**WORK REQUEST:** Among the lines of the data, copy those that hold "documentclass".
[RECORDED DATA — start]
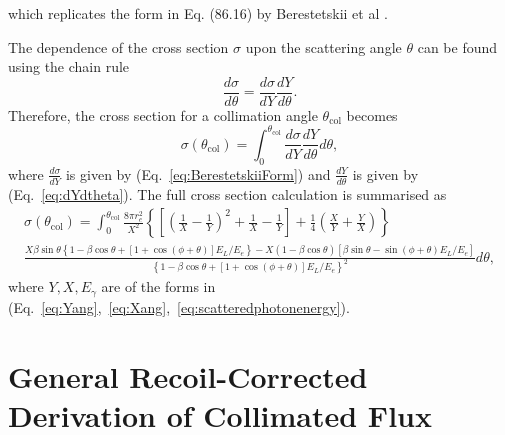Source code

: \documentclass[10pt]{article}
\begin{document}
which replicates the form in Eq. (86.16) by Berestetskii et al \cite{berestetskii1982quantum}.

The dependence of the cross section $\sigma$ upon the scattering angle $\theta$ can be found using the chain rule
\begin{equation}
\frac{d\sigma}{d\theta} = \frac{d\sigma}{dY}\frac{dY}{d\theta}.
\label{eq:chainrule}
\end{equation}
Therefore, the cross section for a collimation angle $\theta_{\mathrm{col}}$ becomes
\begin{equation}
\sigma\left(\theta_{\mathrm{col}}\right) = \int_{0}^{\theta_{\mathrm{col}}}\frac{d\sigma}{dY}\frac{dY}{d\theta}d\theta,
\label{eq:crosssectionintegral}
\end{equation} 
where $\frac{d\sigma}{dY}$ is given by (Eq.~\ref{eq:BerestetskiiForm}) and $\frac{dY}{d\theta}$ is given by (Eq.~\ref{eq:dYdtheta}). The full cross section calculation is summarised as
\begin{multline}
\sigma\left(\theta_{\mathrm{col}}\right) = \int_{0}^{\theta_{\mathrm{col}}} \frac{8\pi r_{e}^{2}}{X^{2}}\left\{\left[\left(\frac{1}{X}-\frac{1}{Y}\right)^{2}+\frac{1}{X}-\frac{1}{Y}\right]+\frac{1}{4}\left(\frac{X}{Y}+\frac{Y}{X}\right)\right\}\\\frac{X\beta\sin\theta\left\{1-\beta\cos\theta+\left[1+\cos\left(\phi+\theta\right)\right]E_{L}/E_{e}\right\}-X\left(1-\beta\cos\theta\right)\left[\beta\sin\theta-\sin\left(\phi+\theta\right)E_{L}/E_{e}\right]}{\left\{1-\beta\cos\theta+\left[1+\cos\left(\phi+\theta\right)\right]E_{L}/E_{e}\right\}^{2}}d\theta,
\label{eq:fullcrosssectionintegral}
\end{multline}
where $Y, X, E_{\gamma}$ are of the forms in (Eq.~\ref{eq:Yang},~\ref{eq:Xang},~\ref{eq:scatteredphotonenergy}).

\section{General Recoil-Corrected Derivation of Collimated Flux}
\end{document}
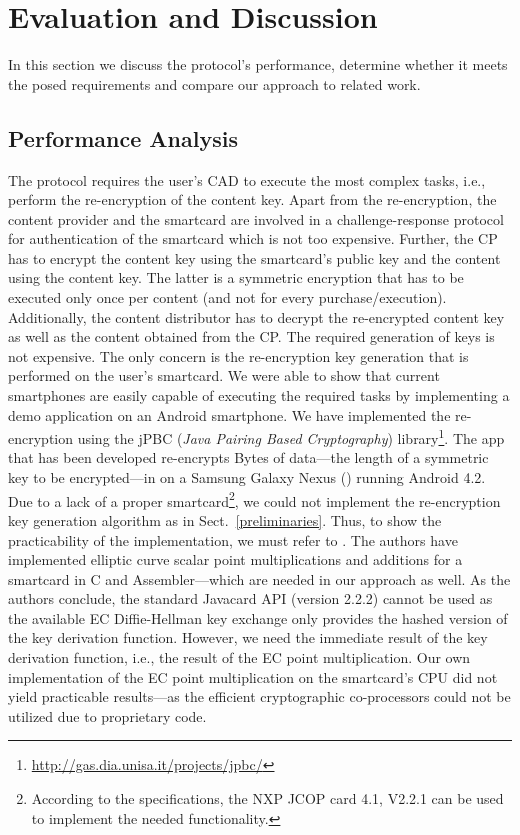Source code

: \documentclass{llncs}
\newcommand{\refSec}[1]{Sect.~\ref{#1}}
\begin{document}
\section{Evaluation and Discussion} \label{evaluation}

In this section we discuss the protocol's performance, determine whether it meets the posed requirements and compare our approach to related work. 


\subsection{Performance Analysis} \label{performance_analysis}



The protocol requires the user's CAD to execute the most complex tasks, i.e., perform the re-encryption of the content key. Apart from the re-encryption, the content provider and the smartcard are involved in a challenge-response protocol for authentication of the smartcard which is not too expensive. Further, the CP has to encrypt the content key using the smartcard's public key and the content using the content key. The latter is a symmetric encryption that has to be executed only once per content (and not for every purchase/execution). Additionally, the content distributor has to decrypt the re-encrypted content key as well as the content obtained from the CP. The required generation of keys is not expensive. The only concern is the re-encryption key generation that is performed on the user's smartcard. We were able to show that current smartphones are easily capable of executing the required tasks by implementing a demo application on an Android smartphone. We have implemented the re-encryption using the jPBC (\emph{Java Pairing Based Cryptography}) library\footnote{\url{http://gas.dia.unisa.it/projects/jpbc/}}. The app that has been developed re-encrypts Bytes of data---the length of a symmetric key to be encrypted---in  on a Samsung Galaxy Nexus () running Android 4.2. Due to a lack of a proper smartcard\footnote{According to the specifications, the NXP JCOP card 4.1, V2.2.1 can be used to implement the needed functionality.}, we could not implement the re-encryption key generation algorithm  as in \refSec{preliminaries}. Thus, to show the practicability of the implementation, we must refer to \cite{smartcard}. The authors have implemented elliptic curve scalar point multiplications and additions for a smartcard in C and Assembler---which are needed in our approach as well. As the authors conclude, the standard Javacard API (version 2.2.2) cannot be used as the available EC Diffie-Hellman key exchange only provides the hashed version of the key derivation function. \cite{smartcard} However, we need the immediate result of the key derivation function, i.e., the result of the EC point multiplication. Our own implementation of the EC point multiplication on the smartcard's CPU did not yield practicable results---as the efficient cryptographic co-processors could not be utilized due to proprietary code.
\end{document}
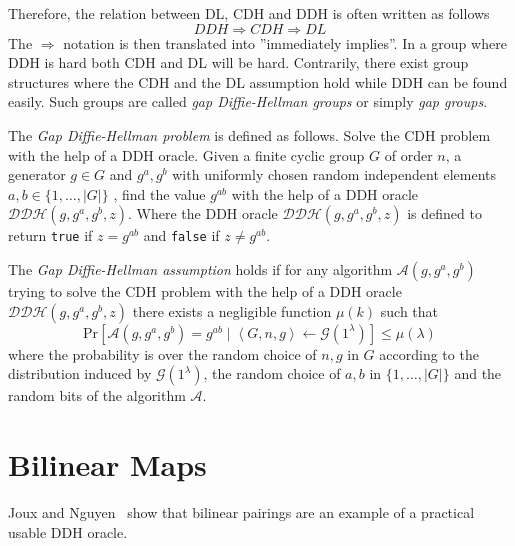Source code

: Therefore, the relation between DL, CDH and DDH is often written as follows
\begin{equation*}
 DDH \Rightarrow CDH \Rightarrow DL
\end{equation*}
The $\Rightarrow$ notation is then translated into ''immediately implies''. In a group where DDH is hard both CDH and DL will be hard. Contrarily, there exist group structures where the CDH and the DL assumption hold while DDH can be found easily. Such groups are called \textit{gap Diffie-Hellman groups} or simply \textit{gap groups}.

\newpage
\begin{defn}[GDH]
\label{def:gdh}
The \textit{Gap Diffie-Hellman problem} is defined as follows. Solve the CDH problem with the help of a DDH oracle. Given a finite cyclic group $G$ of order $n$, a generator $g \in G$ and $g^a, g^b$ with uniformly chosen random independent elements $a, b \in \{ 1, \ldots, | G |\}$ , find the value $g^{ab}$ with the help of a DDH oracle $\mathcal{DDH} \left( g, g^a, g^b, z \right)$. Where the DDH oracle $\mathcal{DDH} \left( g, g^a, g^b, z \right)$ is defined to return \texttt{true} if $z = g^{ab}$ and \texttt{false} if $z \neq g^{ab}$.

The \textit{Gap Diffie-Hellman assumption} holds if for any algorithm $\mathcal{A} \left( g, g^a, g^b \right)$ trying to solve the CDH problem with the help of a DDH oracle $\mathcal{DDH} \left( g, g^a, g^b, z \right)$ there exists a negligible function $\mu \left( k \right)$ such that 
 \begin{equation*}
  \textrm{Pr} \left[ \mathcal{A} \left( g, g^a, g^b \right) = g^{ab} \mid \left< G, n, g \right> \leftarrow \mathcal{G} \left( 1^{\lambda} \right)\right] \leq \mu \left( \lambda \right)
 \end{equation*}
 where the probability is over the random choice of $n, g$ in $G$ according to the distribution induced by $\mathcal{G} \left( 1^{\lambda} \right)$, the random choice of $a, b$ in $\{ 1, \ldots, | G |\}$ and the random bits of the algorithm $\mathcal{A}$.
\end{defn}

\section{Bilinear Maps}
\label{sec:bilinear_map}

Joux and Nguyen~\cite{art:JouxN03} show that bilinear pairings are an example of a practical usable DDH oracle.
[RECORDED DATA — finish]
**FINAL ANSWER:**
: \documentclass[10pt]{article}
: \documentclass{llncs}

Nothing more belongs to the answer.